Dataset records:

────────────────────

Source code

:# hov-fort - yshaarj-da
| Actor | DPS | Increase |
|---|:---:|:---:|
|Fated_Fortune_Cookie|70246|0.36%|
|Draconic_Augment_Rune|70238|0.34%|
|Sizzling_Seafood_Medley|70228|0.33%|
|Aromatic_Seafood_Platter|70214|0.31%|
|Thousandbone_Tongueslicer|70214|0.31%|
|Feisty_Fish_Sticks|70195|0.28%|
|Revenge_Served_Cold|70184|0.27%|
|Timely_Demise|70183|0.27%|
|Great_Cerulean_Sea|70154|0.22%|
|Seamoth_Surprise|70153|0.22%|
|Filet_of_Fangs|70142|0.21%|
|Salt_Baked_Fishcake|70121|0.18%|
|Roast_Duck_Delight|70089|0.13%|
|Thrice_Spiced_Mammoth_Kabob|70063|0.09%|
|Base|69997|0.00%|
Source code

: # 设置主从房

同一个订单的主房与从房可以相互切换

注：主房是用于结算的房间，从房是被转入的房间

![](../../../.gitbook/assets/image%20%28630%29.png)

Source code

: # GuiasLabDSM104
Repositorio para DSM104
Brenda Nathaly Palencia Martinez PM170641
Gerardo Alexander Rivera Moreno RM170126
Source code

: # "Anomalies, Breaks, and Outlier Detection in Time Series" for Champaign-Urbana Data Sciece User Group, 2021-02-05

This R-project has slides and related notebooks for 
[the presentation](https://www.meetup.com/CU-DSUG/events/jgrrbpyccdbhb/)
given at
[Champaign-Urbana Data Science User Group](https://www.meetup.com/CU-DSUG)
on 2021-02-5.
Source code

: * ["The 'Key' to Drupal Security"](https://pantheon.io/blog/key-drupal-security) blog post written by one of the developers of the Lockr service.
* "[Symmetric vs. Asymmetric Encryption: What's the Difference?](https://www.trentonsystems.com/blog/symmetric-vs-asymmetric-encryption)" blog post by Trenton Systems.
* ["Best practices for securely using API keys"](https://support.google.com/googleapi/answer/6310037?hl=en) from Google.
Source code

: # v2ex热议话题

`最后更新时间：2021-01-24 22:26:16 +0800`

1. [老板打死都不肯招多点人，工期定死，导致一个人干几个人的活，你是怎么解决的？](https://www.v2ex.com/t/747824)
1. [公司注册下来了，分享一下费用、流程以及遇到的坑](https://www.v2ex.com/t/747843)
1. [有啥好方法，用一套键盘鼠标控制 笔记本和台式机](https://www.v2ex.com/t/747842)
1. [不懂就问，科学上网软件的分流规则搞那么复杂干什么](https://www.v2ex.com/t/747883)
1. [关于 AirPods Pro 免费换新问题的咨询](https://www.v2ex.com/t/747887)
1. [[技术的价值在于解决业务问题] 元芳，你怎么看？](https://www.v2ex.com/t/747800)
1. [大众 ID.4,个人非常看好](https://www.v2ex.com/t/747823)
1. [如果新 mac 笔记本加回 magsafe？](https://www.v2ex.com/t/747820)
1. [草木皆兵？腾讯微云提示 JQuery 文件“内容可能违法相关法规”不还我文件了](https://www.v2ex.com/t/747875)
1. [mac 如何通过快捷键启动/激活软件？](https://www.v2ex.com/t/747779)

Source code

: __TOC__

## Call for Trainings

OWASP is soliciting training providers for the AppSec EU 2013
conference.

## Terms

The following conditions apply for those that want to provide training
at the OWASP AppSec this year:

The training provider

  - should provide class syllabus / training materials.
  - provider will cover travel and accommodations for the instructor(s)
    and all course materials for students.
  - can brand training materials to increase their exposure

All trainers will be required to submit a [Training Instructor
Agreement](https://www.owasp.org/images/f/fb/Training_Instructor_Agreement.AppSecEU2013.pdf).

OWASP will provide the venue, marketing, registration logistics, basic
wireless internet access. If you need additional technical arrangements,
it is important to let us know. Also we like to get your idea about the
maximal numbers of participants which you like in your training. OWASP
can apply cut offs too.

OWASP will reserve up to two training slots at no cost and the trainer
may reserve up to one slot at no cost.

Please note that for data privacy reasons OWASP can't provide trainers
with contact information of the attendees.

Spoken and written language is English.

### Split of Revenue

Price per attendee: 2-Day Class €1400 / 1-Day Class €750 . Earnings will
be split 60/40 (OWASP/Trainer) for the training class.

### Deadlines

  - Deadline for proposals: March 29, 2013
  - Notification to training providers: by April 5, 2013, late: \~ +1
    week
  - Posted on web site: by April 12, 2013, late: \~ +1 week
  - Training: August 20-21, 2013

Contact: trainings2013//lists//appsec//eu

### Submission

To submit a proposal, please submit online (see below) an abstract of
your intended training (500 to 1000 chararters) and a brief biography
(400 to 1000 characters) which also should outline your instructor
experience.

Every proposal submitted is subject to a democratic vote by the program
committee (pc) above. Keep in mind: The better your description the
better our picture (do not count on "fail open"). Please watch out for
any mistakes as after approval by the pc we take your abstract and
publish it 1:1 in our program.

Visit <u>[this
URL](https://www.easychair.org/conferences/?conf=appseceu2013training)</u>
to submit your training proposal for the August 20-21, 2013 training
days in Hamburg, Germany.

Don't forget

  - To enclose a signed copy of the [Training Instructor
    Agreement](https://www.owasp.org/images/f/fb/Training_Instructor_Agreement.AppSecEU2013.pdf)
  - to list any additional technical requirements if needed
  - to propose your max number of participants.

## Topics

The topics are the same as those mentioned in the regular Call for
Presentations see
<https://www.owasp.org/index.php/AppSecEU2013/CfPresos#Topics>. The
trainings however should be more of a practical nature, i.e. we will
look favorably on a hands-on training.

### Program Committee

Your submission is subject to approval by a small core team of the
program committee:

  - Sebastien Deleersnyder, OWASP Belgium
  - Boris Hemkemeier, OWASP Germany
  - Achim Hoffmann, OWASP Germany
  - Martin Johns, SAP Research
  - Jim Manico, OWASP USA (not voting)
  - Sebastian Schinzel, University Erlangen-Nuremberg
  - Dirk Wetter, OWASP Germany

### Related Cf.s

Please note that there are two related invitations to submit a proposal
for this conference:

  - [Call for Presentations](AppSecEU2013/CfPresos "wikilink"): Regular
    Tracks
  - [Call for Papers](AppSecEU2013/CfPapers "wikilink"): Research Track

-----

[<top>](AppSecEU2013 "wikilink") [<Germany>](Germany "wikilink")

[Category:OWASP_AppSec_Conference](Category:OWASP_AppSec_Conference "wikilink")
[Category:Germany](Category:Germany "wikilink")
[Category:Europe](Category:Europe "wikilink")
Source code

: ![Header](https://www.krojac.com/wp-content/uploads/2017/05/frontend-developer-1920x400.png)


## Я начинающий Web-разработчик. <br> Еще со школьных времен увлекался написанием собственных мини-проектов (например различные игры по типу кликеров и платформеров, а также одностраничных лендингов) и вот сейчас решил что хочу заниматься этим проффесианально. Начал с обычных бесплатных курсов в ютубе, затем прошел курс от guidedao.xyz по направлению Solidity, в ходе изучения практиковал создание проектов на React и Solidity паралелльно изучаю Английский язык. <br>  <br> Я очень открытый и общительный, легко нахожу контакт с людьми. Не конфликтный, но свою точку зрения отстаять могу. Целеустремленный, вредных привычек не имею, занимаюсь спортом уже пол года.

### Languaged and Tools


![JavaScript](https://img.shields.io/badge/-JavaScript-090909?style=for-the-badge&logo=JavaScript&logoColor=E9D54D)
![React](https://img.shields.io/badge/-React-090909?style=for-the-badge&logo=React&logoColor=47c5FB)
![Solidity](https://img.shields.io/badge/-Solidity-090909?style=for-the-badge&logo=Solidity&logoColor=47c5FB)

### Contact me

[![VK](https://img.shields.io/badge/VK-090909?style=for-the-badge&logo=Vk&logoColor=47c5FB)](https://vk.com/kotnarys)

────────────────────

> [TASK DIRECTIONS]: Would you repeat each line above exactly as it stands?

> [RESULT OF THIS EXERCISE]:
Source code

:# hov-fort - yshaarj-da
| Actor | DPS | Increase |
|---|:---:|:---:|
|Fated_Fortune_Cookie|70246|0.36%|
|Draconic_Augment_Rune|70238|0.34%|
|Sizzling_Seafood_Medley|70228|0.33%|
|Aromatic_Seafood_Platter|70214|0.31%|
|Thousandbone_Tongueslicer|70214|0.31%|
|Feisty_Fish_Sticks|70195|0.28%|
|Revenge_Served_Cold|70184|0.27%|
|Timely_Demise|70183|0.27%|
|Great_Cerulean_Sea|70154|0.22%|
|Seamoth_Surprise|70153|0.22%|
|Filet_of_Fangs|70142|0.21%|
|Salt_Baked_Fishcake|70121|0.18%|
|Roast_Duck_Delight|70089|0.13%|
|Thrice_Spiced_Mammoth_Kabob|70063|0.09%|
|Base|69997|0.00%|
Source code

: # 设置主从房

同一个订单的主房与从房可以相互切换

注：主房是用于结算的房间，从房是被转入的房间

![](../../../.gitbook/assets/image%20%28630%29.png)

Source code

: # GuiasLabDSM104
Repositorio para DSM104
Brenda Nathaly Palencia Martinez PM170641
Gerardo Alexander Rivera Moreno RM170126
Source code

: # "Anomalies, Breaks, and Outlier Detection in Time Series" for Champaign-Urbana Data Sciece User Group, 2021-02-05

This R-project has slides and related notebooks for 
[the presentation](https://www.meetup.com/CU-DSUG/events/jgrrbpyccdbhb/)
given at
[Champaign-Urbana Data Science User Group](https://www.meetup.com/CU-DSUG)
on 2021-02-5.
Source code

: * ["The 'Key' to Drupal Security"](https://pantheon.io/blog/key-drupal-security) blog post written by one of the developers of the Lockr service.
* "[Symmetric vs. Asymmetric Encryption: What's the Difference?](https://www.trentonsystems.com/blog/symmetric-vs-asymmetric-encryption)" blog post by Trenton Systems.
* ["Best practices for securely using API keys"](https://support.google.com/googleapi/answer/6310037?hl=en) from Google.
Source code

: # v2ex热议话题

`最后更新时间：2021-01-24 22:26:16 +0800`

1. [老板打死都不肯招多点人，工期定死，导致一个人干几个人的活，你是怎么解决的？](https://www.v2ex.com/t/747824)
1. [公司注册下来了，分享一下费用、流程以及遇到的坑](https://www.v2ex.com/t/747843)
1. [有啥好方法，用一套键盘鼠标控制 笔记本和台式机](https://www.v2ex.com/t/747842)
1. [不懂就问，科学上网软件的分流规则搞那么复杂干什么](https://www.v2ex.com/t/747883)
1. [关于 AirPods Pro 免费换新问题的咨询](https://www.v2ex.com/t/747887)
1. [[技术的价值在于解决业务问题] 元芳，你怎么看？](https://www.v2ex.com/t/747800)
1. [大众 ID.4,个人非常看好](https://www.v2ex.com/t/747823)
1. [如果新 mac 笔记本加回 magsafe？](https://www.v2ex.com/t/747820)
1. [草木皆兵？腾讯微云提示 JQuery 文件“内容可能违法相关法规”不还我文件了](https://www.v2ex.com/t/747875)
1. [mac 如何通过快捷键启动/激活软件？](https://www.v2ex.com/t/747779)

Source code

: __TOC__

## Call for Trainings

OWASP is soliciting training providers for the AppSec EU 2013
conference.

## Terms

The following conditions apply for those that want to provide training
at the OWASP AppSec this year:

The training provider

  - should provide class syllabus / training materials.
  - provider will cover travel and accommodations for the instructor(s)
    and all course materials for students.
  - can brand training materials to increase their exposure

All trainers will be required to submit a [Training Instructor
Agreement](https://www.owasp.org/images/f/fb/Training_Instructor_Agreement.AppSecEU2013.pdf).

OWASP will provide the venue, marketing, registration logistics, basic
wireless internet access. If you need additional technical arrangements,
it is important to let us know. Also we like to get your idea about the
maximal numbers of participants which you like in your training. OWASP
can apply cut offs too.

OWASP will reserve up to two training slots at no cost and the trainer
may reserve up to one slot at no cost.

Please note that for data privacy reasons OWASP can't provide trainers
with contact information of the attendees.

Spoken and written language is English.

### Split of Revenue

Price per attendee: 2-Day Class €1400 / 1-Day Class €750 . Earnings will
be split 60/40 (OWASP/Trainer) for the training class.

### Deadlines

  - Deadline for proposals: March 29, 2013
  - Notification to training providers: by April 5, 2013, late: \~ +1
    week
  - Posted on web site: by April 12, 2013, late: \~ +1 week
  - Training: August 20-21, 2013

Contact: trainings2013//lists//appsec//eu

### Submission

To submit a proposal, please submit online (see below) an abstract of
your intended training (500 to 1000 chararters) and a brief biography
(400 to 1000 characters) which also should outline your instructor
experience.

Every proposal submitted is subject to a democratic vote by the program
committee (pc) above. Keep in mind: The better your description the
better our picture (do not count on "fail open"). Please watch out for
any mistakes as after approval by the pc we take your abstract and
publish it 1:1 in our program.

Visit <u>[this
URL](https://www.easychair.org/conferences/?conf=appseceu2013training)</u>
to submit your training proposal for the August 20-21, 2013 training
days in Hamburg, Germany.

Don't forget

  - To enclose a signed copy of the [Training Instructor
    Agreement](https://www.owasp.org/images/f/fb/Training_Instructor_Agreement.AppSecEU2013.pdf)
  - to list any additional technical requirements if needed
  - to propose your max number of participants.

## Topics

The topics are the same as those mentioned in the regular Call for
Presentations see
<https://www.owasp.org/index.php/AppSecEU2013/CfPresos#Topics>. The
trainings however should be more of a practical nature, i.e. we will
look favorably on a hands-on training.

### Program Committee

Your submission is subject to approval by a small core team of the
program committee:

  - Sebastien Deleersnyder, OWASP Belgium
  - Boris Hemkemeier, OWASP Germany
  - Achim Hoffmann, OWASP Germany
  - Martin Johns, SAP Research
  - Jim Manico, OWASP USA (not voting)
  - Sebastian Schinzel, University Erlangen-Nuremberg
  - Dirk Wetter, OWASP Germany

### Related Cf.s

Please note that there are two related invitations to submit a proposal
for this conference:

  - [Call for Presentations](AppSecEU2013/CfPresos "wikilink"): Regular
    Tracks
  - [Call for Papers](AppSecEU2013/CfPapers "wikilink"): Research Track

-----

[<top>](AppSecEU2013 "wikilink") [<Germany>](Germany "wikilink")

[Category:OWASP_AppSec_Conference](Category:OWASP_AppSec_Conference "wikilink")
[Category:Germany](Category:Germany "wikilink")
[Category:Europe](Category:Europe "wikilink")
Source code

: ![Header](https://www.krojac.com/wp-content/uploads/2017/05/frontend-developer-1920x400.png)


## Я начинающий Web-разработчик. <br> Еще со школьных времен увлекался написанием собственных мини-проектов (например различные игры по типу кликеров и платформеров, а также одностраничных лендингов) и вот сейчас решил что хочу заниматься этим проффесианально. Начал с обычных бесплатных курсов в ютубе, затем прошел курс от guidedao.xyz по направлению Solidity, в ходе изучения практиковал создание проектов на React и Solidity паралелльно изучаю Английский язык. <br>  <br> Я очень открытый и общительный, легко нахожу контакт с людьми. Не конфликтный, но свою точку зрения отстаять могу. Целеустремленный, вредных привычек не имею, занимаюсь спортом уже пол года.

### Languaged and Tools


![JavaScript](https://img.shields.io/badge/-JavaScript-090909?style=for-the-badge&logo=JavaScript&logoColor=E9D54D)
![React](https://img.shields.io/badge/-React-090909?style=for-the-badge&logo=React&logoColor=47c5FB)
![Solidity](https://img.shields.io/badge/-Solidity-090909?style=for-the-badge&logo=Solidity&logoColor=47c5FB)

### Contact me

[![VK](https://img.shields.io/badge/VK-090909?style=for-the-badge&logo=Vk&logoColor=47c5FB)](https://vk.com/kotnarys)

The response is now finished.